February 14th marked the one year anniversary of the “enforced disappearance” of Hassan and Hizbullah Qambrani. Activists and civilians in Quetta held a demonstration to remember the missing Qambrani brothers. The participants carried placards that bore messages against enforced disappearances.
According to the details, a demonstration was organized in Quetta on Sunday to mark the first anniversary of the disappearances of Hassan and Hizbullah Qambrani. A significant number of women, children and students attended the demonstration and demanded the government to recover the missing cousins.
Hassan and Hizbullah Qambrani were reportedly “forcibly” disappeared from Quetta on February 14th, 2020. To mark the first anniversary of their disappearance, activists also carried out a campaign on social media which has been trending in the country for hours now.
Haseeba Qambrani, sister of Hassan Qambrani, addressed the demonstration, saying that she has been roaming on the streets of Quetta in pursuit of justice for a year. She said that the year has been tough – she and her mother have met with many influential people and seen the “horrible” faces of the people. We visited the courts and the commission, she said, we know what “tyranny” is.
Haseeba Qambrani said that I have witnessed the devastation of a family – we have received the mutilated and bruised dead bodies of two of our loved ones. She said that she stood her ground in her struggle for the recovery of her brothers because she couldn’t bear seeing another family being devastated.
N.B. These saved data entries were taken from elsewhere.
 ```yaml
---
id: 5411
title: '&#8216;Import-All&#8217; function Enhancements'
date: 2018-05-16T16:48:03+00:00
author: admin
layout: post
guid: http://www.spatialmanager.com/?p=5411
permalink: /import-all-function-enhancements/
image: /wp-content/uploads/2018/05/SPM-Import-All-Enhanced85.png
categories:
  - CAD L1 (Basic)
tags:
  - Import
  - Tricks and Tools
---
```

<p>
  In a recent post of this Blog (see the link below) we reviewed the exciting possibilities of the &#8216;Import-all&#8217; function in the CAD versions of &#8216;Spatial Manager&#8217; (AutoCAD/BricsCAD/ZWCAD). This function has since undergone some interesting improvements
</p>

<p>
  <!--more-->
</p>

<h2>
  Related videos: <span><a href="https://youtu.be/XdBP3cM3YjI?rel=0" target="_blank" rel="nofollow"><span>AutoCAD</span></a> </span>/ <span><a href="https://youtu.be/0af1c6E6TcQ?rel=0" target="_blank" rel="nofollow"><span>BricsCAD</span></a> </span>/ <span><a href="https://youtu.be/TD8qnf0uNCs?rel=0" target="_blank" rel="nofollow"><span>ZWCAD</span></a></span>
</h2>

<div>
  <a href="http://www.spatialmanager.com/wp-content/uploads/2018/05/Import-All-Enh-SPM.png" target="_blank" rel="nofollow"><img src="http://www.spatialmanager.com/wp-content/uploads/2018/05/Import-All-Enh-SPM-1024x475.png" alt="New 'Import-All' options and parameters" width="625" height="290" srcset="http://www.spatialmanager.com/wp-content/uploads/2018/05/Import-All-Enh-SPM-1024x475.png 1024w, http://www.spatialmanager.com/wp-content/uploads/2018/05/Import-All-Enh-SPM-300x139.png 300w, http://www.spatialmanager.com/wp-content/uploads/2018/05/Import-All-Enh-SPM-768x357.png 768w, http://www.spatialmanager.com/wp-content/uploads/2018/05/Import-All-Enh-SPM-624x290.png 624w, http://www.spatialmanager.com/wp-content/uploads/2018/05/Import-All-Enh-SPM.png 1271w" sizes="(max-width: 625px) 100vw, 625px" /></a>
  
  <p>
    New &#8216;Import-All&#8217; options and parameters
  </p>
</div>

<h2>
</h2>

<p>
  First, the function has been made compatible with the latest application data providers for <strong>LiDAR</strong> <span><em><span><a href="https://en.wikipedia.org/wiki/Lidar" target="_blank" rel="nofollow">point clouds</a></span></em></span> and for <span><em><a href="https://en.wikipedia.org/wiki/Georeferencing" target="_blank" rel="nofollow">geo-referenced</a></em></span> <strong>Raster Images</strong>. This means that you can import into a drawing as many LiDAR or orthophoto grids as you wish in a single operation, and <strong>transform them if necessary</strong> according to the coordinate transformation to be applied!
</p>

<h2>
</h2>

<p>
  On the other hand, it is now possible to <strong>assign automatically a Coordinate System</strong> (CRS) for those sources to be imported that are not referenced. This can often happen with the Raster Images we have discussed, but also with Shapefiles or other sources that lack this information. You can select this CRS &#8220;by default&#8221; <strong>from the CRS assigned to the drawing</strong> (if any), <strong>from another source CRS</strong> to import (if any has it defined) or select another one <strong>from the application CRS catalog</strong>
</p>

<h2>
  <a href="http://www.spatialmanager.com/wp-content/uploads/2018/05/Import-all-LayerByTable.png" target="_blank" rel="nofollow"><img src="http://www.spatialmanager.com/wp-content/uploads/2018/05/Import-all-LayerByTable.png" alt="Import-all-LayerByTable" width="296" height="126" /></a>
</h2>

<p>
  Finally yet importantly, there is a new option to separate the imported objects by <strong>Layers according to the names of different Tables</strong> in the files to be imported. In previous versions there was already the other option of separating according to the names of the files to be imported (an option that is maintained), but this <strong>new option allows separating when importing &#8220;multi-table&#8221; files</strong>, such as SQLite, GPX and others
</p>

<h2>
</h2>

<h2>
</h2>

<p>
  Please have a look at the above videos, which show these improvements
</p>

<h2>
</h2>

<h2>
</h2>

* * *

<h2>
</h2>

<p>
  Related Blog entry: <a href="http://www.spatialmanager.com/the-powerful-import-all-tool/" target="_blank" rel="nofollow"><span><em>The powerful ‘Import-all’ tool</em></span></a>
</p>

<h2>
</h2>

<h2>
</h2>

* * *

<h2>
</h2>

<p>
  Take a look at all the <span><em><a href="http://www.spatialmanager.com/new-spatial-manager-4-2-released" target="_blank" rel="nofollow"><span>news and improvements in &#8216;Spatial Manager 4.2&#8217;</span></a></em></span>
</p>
She said that she’s been suffering for a year now – there are families out there who have been suffering for more than a decade. “We wake up only when nothing is left; we wake up only to grieve.”
She said that I have been pursuing justice for a year now; I’ve been told to keep quiet and not speak. I do not know where this struggle will take me, she said.
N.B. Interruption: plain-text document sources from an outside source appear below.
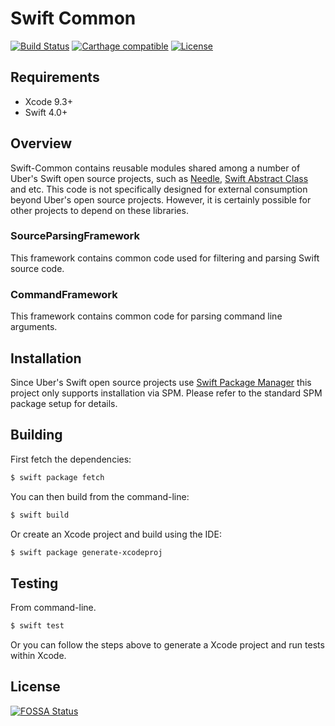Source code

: # Swift Common

[![Build Status](https://travis-ci.com/uber/swift-common.svg?branch=master)](https://travis-ci.com/uber/swift-common?branch=master)
[![Carthage compatible](https://img.shields.io/badge/Carthage-compatible-4BC51D.svg?style=flat)](https://github.com/Carthage/Carthage)
[![License](https://img.shields.io/badge/License-Apache%202.0-blue.svg)](https://opensource.org/licenses/Apache-2.0)

## Requirements

- Xcode 9.3+
- Swift 4.0+

## Overview

Swift-Common contains reusable modules shared among a number of Uber's Swift open source projects, such as [Needle](https://github.com/uber/needle), [Swift Abstract Class](https://github.com/uber/swift-abstract-class) and etc. This code is not specifically designed for external consumption beyond Uber's open source projects. However, it is certainly possible for other projects to depend on these libraries.

### SourceParsingFramework

This framework contains common code used for filtering and parsing Swift source code.

### CommandFramework

This framework contains common code for parsing command line arguments.

## Installation

Since Uber's Swift open source projects use [Swift Package Manager](https://github.com/apple/swift-package-manager) this project only supports installation via SPM. Please refer to the standard SPM package setup for details.

## Building

First fetch the dependencies:

```bash
$ swift package fetch
```

You can then build from the command-line:

```bash
$ swift build
```

Or create an Xcode project and build using the IDE:

```bash
$ swift package generate-xcodeproj
```

## Testing

From command-line.

```bash
$ swift test
```

Or you can follow the steps above to generate a Xcode project and run tests within Xcode.

## License
[![FOSSA Status](https://app.fossa.io/api/projects/git%2Bgithub.com%2Fuber%2Fswift-concurrency.svg?type=large)](https://app.fossa.io/projects/git%2Bgithub.com%2Fuber%2Fswift-concurrency?ref=badge_large)
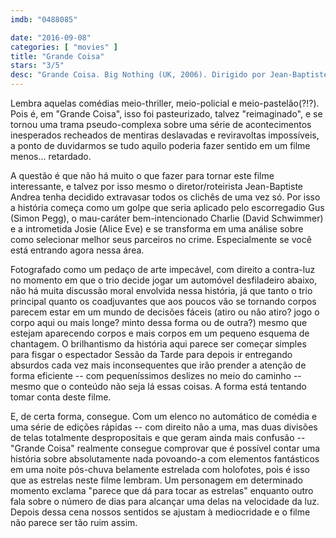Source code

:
 ```yaml
---
imdb: "0488085"

date: "2016-09-08"
categories: [ "movies" ]
title: "Grande Coisa"
stars: "3/5"
desc: "Grande Coisa. Big Nothing (UK, 2006). Dirigido por Jean-Baptiste Andrea. Escrito por Jean-Baptiste Andrea, William Rosenfeld. Com David Schwimmer, Simon Pegg, Alice Eve, Natascha McElhone, Jon Polito, Mimi Rogers, William Rosenfeld, Julian Glover, Olivia Peterson."
---
```

Lembra aquelas comédias meio-thriller, meio-policial e meio-pastelão(?!?). Pois é, em "Grande Coisa", isso foi pasteurizado, talvez "reimaginado", e se tornou uma trama pseudo-complexa sobre uma série de acontecimentos inesperados recheados de mentiras deslavadas e reviravoltas impossíveis, a ponto de duvidarmos se tudo aquilo poderia fazer sentido em um filme menos... retardado.

A questão é que não há muito o que fazer para tornar este filme interessante, e talvez por isso mesmo o diretor/roteirista Jean-Baptiste Andrea tenha decidido extravasar todos os clichês de uma vez só. Por isso a história começa como um golpe que seria aplicado pelo escorregadio Gus (Simon Pegg), o mau-caráter bem-intencionado Charlie (David Schwimmer) e a intrometida Josie (Alice Eve) e se transforma em uma análise sobre como selecionar melhor seus parceiros no crime. Especialmente se você está entrando agora nessa área.

Fotografado como um pedaço de arte impecável, com direito a contra-luz no momento em que o trio decide jogar um automóvel desfiladeiro abaixo, não há muita discussão moral envolvida nessa história, já que tanto o trio principal quanto os coadjuvantes que aos poucos vão se tornando corpos parecem estar em um mundo de decisões fáceis (atiro ou não atiro? jogo o corpo aqui ou mais longe? minto dessa forma ou de outra?) mesmo que estejam aparecendo corpos e mais corpos em um pequeno esquema de chantagem. O brilhantismo da história aqui parece ser começar simples para fisgar o espectador Sessão da Tarde para depois ir entregando absurdos cada vez mais inconsequentes que irão prender a atenção de forma eficiente -- com pequeníssimos deslizes no meio do caminho -- mesmo que o conteúdo não seja lá essas coisas. A forma está tentando tomar conta deste filme.

E, de certa forma, consegue. Com um elenco no automático de comédia e uma série de edições rápidas -- com direito não a uma, mas duas divisões de telas totalmente despropositais e que geram ainda mais confusão -- "Grande Coisa" realmente consegue comprovar que é possível contar uma história sobre absolutamente nada povoando-a com elementos fantásticos em uma noite pós-chuva belamente estrelada com holofotes, pois é isso que as estrelas neste filme lembram. Um personagem em determinado momento exclama "parece que dá para tocar as estrelas" enquanto outro fala sobre o número de dias para alcançar uma delas na velocidade da luz. Depois dessa cena nossos sentidos se ajustam à mediocridade e o filme não parece ser tão ruim assim.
Representatives of the Balochistan National Party and the National Party also addressed the gathering. They said that if the missing persons are culpable, they must be produced before the courts per the constitution of the country. If they are found guilty, then they should be punished. But the government has no right to keep them in confinement for years and leave their families to suffer.
“There has always been a master-slave relationship between the state and the Baloch”, they said.
In the federal capital Islamabad, the families of the Baloch missing persons have pitched a protest camp in front of the Islamabad Press Club. The camp has completed its fourth day of protest. The families are asking the government to recover the Baloch missing persons. Prominent activists like the PTM Chairman Manzoor Pashteen, Pashtun leader and MNA Moshin Dawar, rights activist Afrasiab Khattak and several others have visited the camp in the past few days and expressed their solidarity with the families of the victims.
The families told The Balochistan Post that they are yet to hear from the prime minister of Pakistan or any of his representatives.